Ah, but for Rude Lady, that was not enough. I don’t know her real name, but she was one of a number of vocal critics, or unhappy residents, or … well … I’m not sure what to call them. They seemed to want the impossible: a guarantee that no child would ever be at risk from any coyote in any way, ever. Rude Lady didn’t start out rude, and in a discussion with her after the presentations, she acknowledged that coyotes could not be gotten rid of, but her concern was that somewhere she had read they can take prey as heavy as a young child, so why not a young child?

She started to become rude when I pointed out that the risk posed to children by coyotes was too small to measure, and that many other things in our midst, from hockey pucks to falling trees, had proved equally or more dangerous to kids. Cars have killed more people, children and adults, than all the wars combined, and yet we don’t get rid of them. What we do is mitigate against the danger. For coyotes it is a danger so small that after millions of times that coyotes and people have come together the number of times a child has been killed is one, and one young adult who was more likely killed by a coyote-dog hybrid.

Rude Lady didn’t care. “Don’t you dare start talking statistics,” she said. I said that I understood, “But …”

You’re four times more likely
to be killed by this than by a coyote.

“There is no but!” she said, and turned away. Hey; I’m Canadian. Rudeness in a social setting is, well, alien. The “but” was to be followed by something like, “We’re here to work against danger as well as possible, and here’s what we’ve learned.” What she wanted, and essentially said, was the kind of absolute security that is impossible to achieve. For an unnamed “them” to “do something.”

Two things happened shortly after the meeting. There was an article to the effect that something called Kinder eggs were legal in Canada and around the world, but illegal in the United States. A traveller was facing tens of thousands of dollars in fines for trying to “smuggle” them into the United States. What are they? Drugs? Weapons? Nope — candy, a hollow shell of chocolate with a plastic toy inside. The toy was deemed a choking hazard for toddlers in the United States, but not the rest of the planet.

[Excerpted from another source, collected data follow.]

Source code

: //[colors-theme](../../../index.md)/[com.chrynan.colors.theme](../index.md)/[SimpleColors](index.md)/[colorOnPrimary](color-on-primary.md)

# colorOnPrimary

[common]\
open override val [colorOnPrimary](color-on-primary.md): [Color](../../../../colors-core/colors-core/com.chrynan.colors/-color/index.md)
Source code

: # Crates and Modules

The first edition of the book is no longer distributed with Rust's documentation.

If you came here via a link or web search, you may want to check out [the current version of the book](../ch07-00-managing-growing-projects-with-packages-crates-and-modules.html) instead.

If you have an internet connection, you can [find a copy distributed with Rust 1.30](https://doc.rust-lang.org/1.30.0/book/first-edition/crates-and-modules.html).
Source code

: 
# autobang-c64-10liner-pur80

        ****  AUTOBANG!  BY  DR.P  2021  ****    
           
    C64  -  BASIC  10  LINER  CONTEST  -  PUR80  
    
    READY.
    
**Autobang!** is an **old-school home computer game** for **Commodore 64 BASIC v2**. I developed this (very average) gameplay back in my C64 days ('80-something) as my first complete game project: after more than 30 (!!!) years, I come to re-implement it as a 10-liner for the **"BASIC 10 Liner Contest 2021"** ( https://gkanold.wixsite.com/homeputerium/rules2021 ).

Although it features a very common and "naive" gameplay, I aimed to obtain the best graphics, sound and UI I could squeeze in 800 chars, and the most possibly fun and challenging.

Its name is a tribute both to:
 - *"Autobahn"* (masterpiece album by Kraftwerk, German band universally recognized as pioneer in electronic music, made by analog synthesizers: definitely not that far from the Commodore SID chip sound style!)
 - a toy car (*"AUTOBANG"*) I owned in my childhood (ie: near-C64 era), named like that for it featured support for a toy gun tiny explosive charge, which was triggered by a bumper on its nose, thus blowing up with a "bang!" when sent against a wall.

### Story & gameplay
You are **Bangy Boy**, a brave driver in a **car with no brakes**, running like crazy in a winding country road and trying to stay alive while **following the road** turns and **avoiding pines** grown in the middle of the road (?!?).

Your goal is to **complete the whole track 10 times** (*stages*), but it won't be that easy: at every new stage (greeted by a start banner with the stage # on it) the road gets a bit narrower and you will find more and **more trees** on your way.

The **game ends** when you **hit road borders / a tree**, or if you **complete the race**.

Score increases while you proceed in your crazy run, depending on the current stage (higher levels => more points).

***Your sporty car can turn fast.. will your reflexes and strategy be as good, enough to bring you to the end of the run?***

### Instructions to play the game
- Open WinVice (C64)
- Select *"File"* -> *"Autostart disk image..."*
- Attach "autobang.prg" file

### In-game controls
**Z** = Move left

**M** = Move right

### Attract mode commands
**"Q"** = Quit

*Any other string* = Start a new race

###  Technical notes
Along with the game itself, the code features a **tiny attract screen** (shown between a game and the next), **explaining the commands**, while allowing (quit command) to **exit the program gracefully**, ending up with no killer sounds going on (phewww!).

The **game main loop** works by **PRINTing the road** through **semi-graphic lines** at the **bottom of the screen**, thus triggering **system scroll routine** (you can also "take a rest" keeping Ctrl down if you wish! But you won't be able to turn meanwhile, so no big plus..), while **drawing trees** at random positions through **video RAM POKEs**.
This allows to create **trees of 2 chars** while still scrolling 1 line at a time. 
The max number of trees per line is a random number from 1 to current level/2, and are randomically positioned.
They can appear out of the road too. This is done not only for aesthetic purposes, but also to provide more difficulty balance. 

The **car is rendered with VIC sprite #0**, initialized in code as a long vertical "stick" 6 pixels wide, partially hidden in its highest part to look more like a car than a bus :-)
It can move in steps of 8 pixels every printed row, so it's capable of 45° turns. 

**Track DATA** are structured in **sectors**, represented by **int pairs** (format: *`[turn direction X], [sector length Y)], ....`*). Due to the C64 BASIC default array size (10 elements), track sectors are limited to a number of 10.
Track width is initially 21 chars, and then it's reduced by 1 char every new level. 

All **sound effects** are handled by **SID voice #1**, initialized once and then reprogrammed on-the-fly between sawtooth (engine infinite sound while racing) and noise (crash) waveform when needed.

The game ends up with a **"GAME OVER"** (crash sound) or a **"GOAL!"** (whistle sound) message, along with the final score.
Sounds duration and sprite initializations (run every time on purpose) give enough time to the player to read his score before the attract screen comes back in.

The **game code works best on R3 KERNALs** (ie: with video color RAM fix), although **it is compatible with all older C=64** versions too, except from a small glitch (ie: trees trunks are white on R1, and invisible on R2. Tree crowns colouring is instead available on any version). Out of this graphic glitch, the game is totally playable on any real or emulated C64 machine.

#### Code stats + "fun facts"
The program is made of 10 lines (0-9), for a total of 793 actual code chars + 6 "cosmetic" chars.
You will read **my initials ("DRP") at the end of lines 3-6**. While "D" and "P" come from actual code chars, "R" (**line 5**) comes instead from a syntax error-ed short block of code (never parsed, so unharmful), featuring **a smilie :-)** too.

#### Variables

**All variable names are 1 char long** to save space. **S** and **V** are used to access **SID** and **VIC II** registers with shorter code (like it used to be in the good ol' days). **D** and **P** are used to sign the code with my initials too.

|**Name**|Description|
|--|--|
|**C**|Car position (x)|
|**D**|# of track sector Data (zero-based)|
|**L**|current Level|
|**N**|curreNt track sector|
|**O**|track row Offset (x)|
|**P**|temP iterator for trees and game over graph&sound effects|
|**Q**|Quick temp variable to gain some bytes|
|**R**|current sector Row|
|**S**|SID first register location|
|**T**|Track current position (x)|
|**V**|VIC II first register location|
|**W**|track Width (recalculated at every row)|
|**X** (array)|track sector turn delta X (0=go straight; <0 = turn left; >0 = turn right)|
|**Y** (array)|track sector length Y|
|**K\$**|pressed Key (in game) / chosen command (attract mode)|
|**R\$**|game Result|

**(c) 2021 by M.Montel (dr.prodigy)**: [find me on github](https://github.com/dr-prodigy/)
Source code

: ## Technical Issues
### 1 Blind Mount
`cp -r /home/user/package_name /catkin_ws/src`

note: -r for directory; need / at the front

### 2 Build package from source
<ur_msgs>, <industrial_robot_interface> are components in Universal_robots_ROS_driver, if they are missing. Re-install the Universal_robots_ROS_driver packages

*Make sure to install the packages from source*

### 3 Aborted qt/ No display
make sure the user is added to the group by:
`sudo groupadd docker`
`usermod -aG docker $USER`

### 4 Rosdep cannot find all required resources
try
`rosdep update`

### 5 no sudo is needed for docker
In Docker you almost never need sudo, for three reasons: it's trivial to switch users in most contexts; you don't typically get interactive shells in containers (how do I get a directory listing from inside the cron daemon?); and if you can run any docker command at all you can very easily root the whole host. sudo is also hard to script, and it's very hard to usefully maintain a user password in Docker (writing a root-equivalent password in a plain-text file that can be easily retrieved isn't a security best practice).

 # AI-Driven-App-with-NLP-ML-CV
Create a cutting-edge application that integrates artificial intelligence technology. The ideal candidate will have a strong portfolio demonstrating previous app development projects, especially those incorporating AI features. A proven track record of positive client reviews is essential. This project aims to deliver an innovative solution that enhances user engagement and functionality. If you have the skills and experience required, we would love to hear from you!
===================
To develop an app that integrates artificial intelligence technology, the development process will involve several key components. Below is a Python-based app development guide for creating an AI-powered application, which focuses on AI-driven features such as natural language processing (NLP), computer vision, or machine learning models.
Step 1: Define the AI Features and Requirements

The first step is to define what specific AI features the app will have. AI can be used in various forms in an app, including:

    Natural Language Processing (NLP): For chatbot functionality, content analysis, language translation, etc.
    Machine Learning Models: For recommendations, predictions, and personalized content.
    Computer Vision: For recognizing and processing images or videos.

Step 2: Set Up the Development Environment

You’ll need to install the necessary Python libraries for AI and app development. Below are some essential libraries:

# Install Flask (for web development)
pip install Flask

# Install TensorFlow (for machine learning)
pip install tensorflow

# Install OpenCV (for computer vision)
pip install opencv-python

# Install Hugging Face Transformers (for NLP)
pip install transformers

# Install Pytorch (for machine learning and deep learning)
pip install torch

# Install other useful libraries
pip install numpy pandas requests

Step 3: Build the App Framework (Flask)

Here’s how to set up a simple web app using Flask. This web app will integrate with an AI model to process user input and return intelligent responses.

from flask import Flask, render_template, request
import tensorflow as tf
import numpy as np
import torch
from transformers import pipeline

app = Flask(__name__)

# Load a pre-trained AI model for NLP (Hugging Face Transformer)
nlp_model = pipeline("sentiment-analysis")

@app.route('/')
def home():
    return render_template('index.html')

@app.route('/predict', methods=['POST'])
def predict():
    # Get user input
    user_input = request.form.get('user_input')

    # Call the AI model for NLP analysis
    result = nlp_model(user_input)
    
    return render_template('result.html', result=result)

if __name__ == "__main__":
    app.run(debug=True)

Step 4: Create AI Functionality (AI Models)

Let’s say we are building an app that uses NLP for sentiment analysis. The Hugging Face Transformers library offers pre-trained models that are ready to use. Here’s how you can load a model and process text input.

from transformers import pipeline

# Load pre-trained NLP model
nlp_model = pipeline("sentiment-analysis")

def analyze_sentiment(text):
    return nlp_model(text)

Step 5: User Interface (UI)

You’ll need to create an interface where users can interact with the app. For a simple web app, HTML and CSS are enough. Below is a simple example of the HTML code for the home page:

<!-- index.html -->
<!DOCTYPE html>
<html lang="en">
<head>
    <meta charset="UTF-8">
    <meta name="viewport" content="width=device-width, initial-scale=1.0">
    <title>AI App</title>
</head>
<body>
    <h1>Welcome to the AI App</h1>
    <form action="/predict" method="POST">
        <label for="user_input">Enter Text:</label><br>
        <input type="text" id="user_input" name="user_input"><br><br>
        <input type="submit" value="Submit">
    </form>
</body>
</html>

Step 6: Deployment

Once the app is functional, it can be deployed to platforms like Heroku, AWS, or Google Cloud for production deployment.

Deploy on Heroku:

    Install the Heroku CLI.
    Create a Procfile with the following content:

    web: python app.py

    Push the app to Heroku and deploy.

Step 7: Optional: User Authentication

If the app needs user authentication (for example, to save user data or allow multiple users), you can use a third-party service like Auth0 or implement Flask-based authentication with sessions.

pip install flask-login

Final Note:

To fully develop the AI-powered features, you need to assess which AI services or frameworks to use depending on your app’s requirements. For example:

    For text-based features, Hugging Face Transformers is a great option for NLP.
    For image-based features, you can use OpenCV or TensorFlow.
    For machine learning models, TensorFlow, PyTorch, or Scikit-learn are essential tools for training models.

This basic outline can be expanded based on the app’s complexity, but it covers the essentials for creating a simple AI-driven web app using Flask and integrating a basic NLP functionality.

Kids have died, apparently, making it far more dangerous than coyotes, and yet a trip to the drug store proved that they could be easily obtained, even in The Beach. I wondered what Rude had done to rid Canada of this menace to toddlers.

I’ve frequently read that Americans put “terrorists” near the top of the list of things they fear, even though the statistical likelihood of an American being killed by a terrorist is about 1 in 20 million. It’s a common phenomenon, this fear of the unfamiliar.

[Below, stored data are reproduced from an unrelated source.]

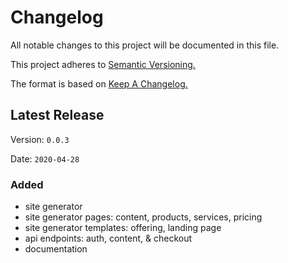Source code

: # <i class="fas fa-fw fa-book-open"></i>Changelog

All notable changes to this project will be documented in this file.

This project adheres to [Semantic Versioning.](https://semver.org/spec/v2.0.0.html)

The format is based on [Keep A Changelog.](https://keepachangelog.com/en/1.0.0/)

## Latest Release

Version: `0.0.3`

Date: `2020-04-28`

### Added

- site generator
- site generator pages: content, products, services, pricing
- site generator templates: offering, landing page
- api endpoints: auth, content, & checkout
- documentation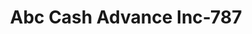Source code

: ---
f_zip-code: 65613
f_state-code: MO
title: Abc Cash Advance Inc-787
f_phone: 417-777-3230
f_city-only: Bolivar
f_address: 217 East Walnut Street Bolivar
f_location-unique-id: '787'
slug: abc-cash-advance-inc-787
updated-on: '2024-05-30T13:46:58.046Z'
created-on: '2024-05-30T13:36:59.803Z'
published-on: '2024-05-30T13:54:32.469Z'
f_city-state: cms/city/bolivar-mo.md
f_company: cms/company/abc-cash-advance-inc.md
f_state: cms/state/missouri.md
layout: '[payday-loan].html'
tags: payday-loan
---
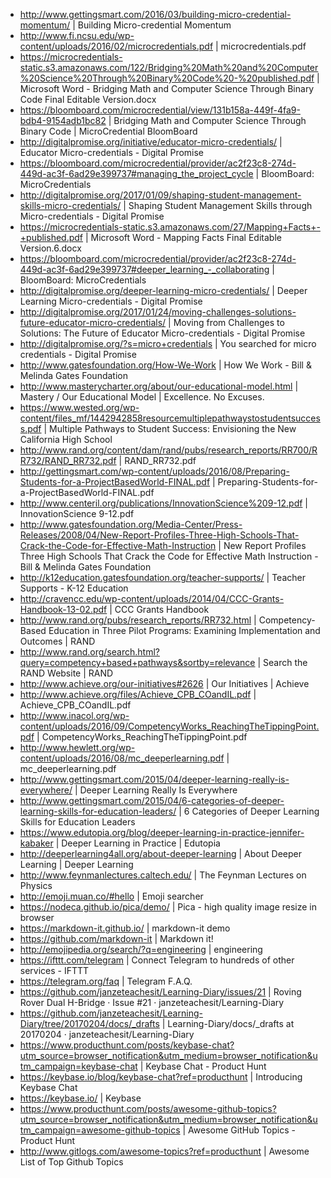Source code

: * http://www.gettingsmart.com/2016/03/building-micro-credential-momentum/ | Building Micro-credential Momentum
* http://www.fi.ncsu.edu/wp-content/uploads/2016/02/microcredentials.pdf | microcredentials.pdf
* https://microcredentials-static.s3.amazonaws.com/122/Bridging%20Math%20and%20Computer%20Science%20Through%20Binary%20Code%20-%20published.pdf | Microsoft Word - Bridging Math and Computer Science Through Binary Code Final Editable Version.docx
* https://bloomboard.com/microcredential/view/131b158a-449f-4fa9-bdb4-9154adb1bc82 | Bridging Math and Computer Science Through Binary Code | MicroCredential BloomBoard
* http://digitalpromise.org/initiative/educator-micro-credentials/ | Educator Micro-credentials - Digital Promise
* https://bloomboard.com/microcredential/provider/ac2f23c8-274d-449d-ac3f-6ad29e399737#managing_the_project_cycle | BloomBoard: MicroCredentials
* http://digitalpromise.org/2017/01/09/shaping-student-management-skills-micro-credentials/ | Shaping Student Management Skills through Micro-credentials - Digital Promise
* https://microcredentials-static.s3.amazonaws.com/27/Mapping+Facts+-+published.pdf | Microsoft Word - Mapping Facts Final Editable Version.6.docx
* https://bloomboard.com/microcredential/provider/ac2f23c8-274d-449d-ac3f-6ad29e399737#deeper_learning_-_collaborating | BloomBoard: MicroCredentials
* http://digitalpromise.org/deeper-learning-micro-credentials/ | Deeper Learning Micro-credentials - Digital Promise
* http://digitalpromise.org/2017/01/24/moving-challenges-solutions-future-educator-micro-credentials/ | Moving from Challenges to Solutions: The Future of Educator Micro-credentials - Digital Promise
* http://digitalpromise.org/?s=micro+credentials | You searched for micro credentials - Digital Promise
* http://www.gatesfoundation.org/How-We-Work | How We Work - Bill & Melinda Gates Foundation
* http://www.masterycharter.org/about/our-educational-model.html | Mastery / Our Educational Model | Excellence. No Excuses.
* https://www.wested.org/wp-content/files_mf/1442942858resourcemultiplepathwaystostudentsuccess.pdf | Multiple Pathways to Student Success: Envisioning the New California High School
* http://www.rand.org/content/dam/rand/pubs/research_reports/RR700/RR732/RAND_RR732.pdf | RAND_RR732.pdf
* http://gettingsmart.com/wp-content/uploads/2016/08/Preparing-Students-for-a-ProjectBasedWorld-FINAL.pdf | Preparing-Students-for-a-ProjectBasedWorld-FINAL.pdf
* http://www.centeril.org/publications/InnovationScience%209-12.pdf | InnovationScience 9-12.pdf
* http://www.gatesfoundation.org/Media-Center/Press-Releases/2008/04/New-Report-Profiles-Three-High-Schools-That-Crack-the-Code-for-Effective-Math-Instruction | New Report Profiles Three High Schools That Crack the Code for Effective Math Instruction - Bill & Melinda Gates Foundation
* http://k12education.gatesfoundation.org/teacher-supports/ | Teacher Supports - K-12 Education
* http://cravencc.edu/wp-content/uploads/2014/04/CCC-Grants-Handbook-13-02.pdf | CCC Grants Handbook
* http://www.rand.org/pubs/research_reports/RR732.html | Competency-Based Education in Three Pilot Programs: Examining Implementation and Outcomes | RAND
* http://www.rand.org/search.html?query=competency+based+pathways&sortby=relevance | Search the RAND Website | RAND
* http://www.achieve.org/our-initiatives#2626 | Our Initiatives | Achieve
* http://www.achieve.org/files/Achieve_CPB_COandIL.pdf | Achieve_CPB_COandIL.pdf
* http://www.inacol.org/wp-content/uploads/2016/09/CompetencyWorks_ReachingTheTippingPoint.pdf | CompetencyWorks_ReachingTheTippingPoint.pdf
* http://www.hewlett.org/wp-content/uploads/2016/08/mc_deeperlearning.pdf | mc_deeperlearning.pdf
* http://www.gettingsmart.com/2015/04/deeper-learning-really-is-everywhere/ | Deeper Learning Really Is Everywhere
* http://www.gettingsmart.com/2015/04/6-categories-of-deeper-learning-skills-for-education-leaders/ | 6 Categories of Deeper Learning Skills for Education Leaders
* https://www.edutopia.org/blog/deeper-learning-in-practice-jennifer-kabaker | Deeper Learning in Practice | Edutopia
* http://deeperlearning4all.org/about-deeper-learning | About Deeper Learning | Deeper Learning
* http://www.feynmanlectures.caltech.edu/ | The Feynman Lectures on Physics
* http://emoji.muan.co/#hello | Emoji searcher
* https://nodeca.github.io/pica/demo/ | Pica - high quality image resize in browser
* https://markdown-it.github.io/ | markdown-it demo
* https://github.com/markdown-it | Markdown it!
* http://emojipedia.org/search/?q=engineering | engineering
* https://ifttt.com/telegram | Connect Telegram to hundreds of other services - IFTTT
* https://telegram.org/faq | Telegram F.A.Q.
* https://github.com/janzeteachesit/Learning-Diary/issues/21 | Roving Rover Dual H-Bridge · Issue #21 · janzeteachesit/Learning-Diary
* https://github.com/janzeteachesit/Learning-Diary/tree/20170204/docs/_drafts | Learning-Diary/docs/_drafts at 20170204 · janzeteachesit/Learning-Diary
* https://www.producthunt.com/posts/keybase-chat?utm_source=browser_notification&utm_medium=browser_notification&utm_campaign=keybase-chat | Keybase Chat - Product Hunt
* https://keybase.io/blog/keybase-chat?ref=producthunt | Introducing Keybase Chat
* https://keybase.io/ | Keybase
* https://www.producthunt.com/posts/awesome-github-topics?utm_source=browser_notification&utm_medium=browser_notification&utm_campaign=awesome-github-topics | Awesome GitHub Topics - Product Hunt
* http://www.gitlogs.com/awesome-topics?ref=producthunt | Awesome List of Top Github Topics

So … having been around animals all my life, I don’t fear coyotes. Rude does. No one says there is no risk to any child ever, so in her mind, coyotes are dangerous in ways that far more dangerous things are not of proportionate concern. Coyotes are safer than trees, or ice, or toys, or just about anything I can name, but note that when faced with fact she resorted to rudeness, a failure to articulate how the impossible, a world without coyotes, could be achieved, as opposed to a world where any risk, already too small to measure, coyotes could pose would be reduced by the actions of the community.

But you have to get past fear and hatred and work collectively for the common good. Instead, people such as Rude seem to think some government agency, or armed cop or game warden, or producer of a magic bullet, or “they,” will come to the rescue. Nope. It’s up to us.